*DATA FOR PROCESSING*
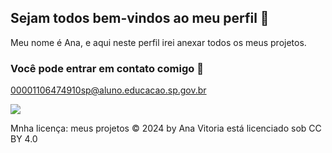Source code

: ## Sejam todos bem-vindos ao meu perfil 💜

Meu nome é Ana, e aqui neste perfil irei anexar todos os meus projetos.

### Você pode entrar em contato comigo 📧

00001106474910sp@aluno.educacao.sp.gov.br

![](https://tenor.com/bM1T7.gif)

Mnha licença: meus projetos © 2024 by Ana Vitoria está licenciado sob CC BY 4.0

*EXERCISE*
Provide the count of lines holding the word "perfil" in these entries, and no other words.

*ANSWER FOR THE TASK*
2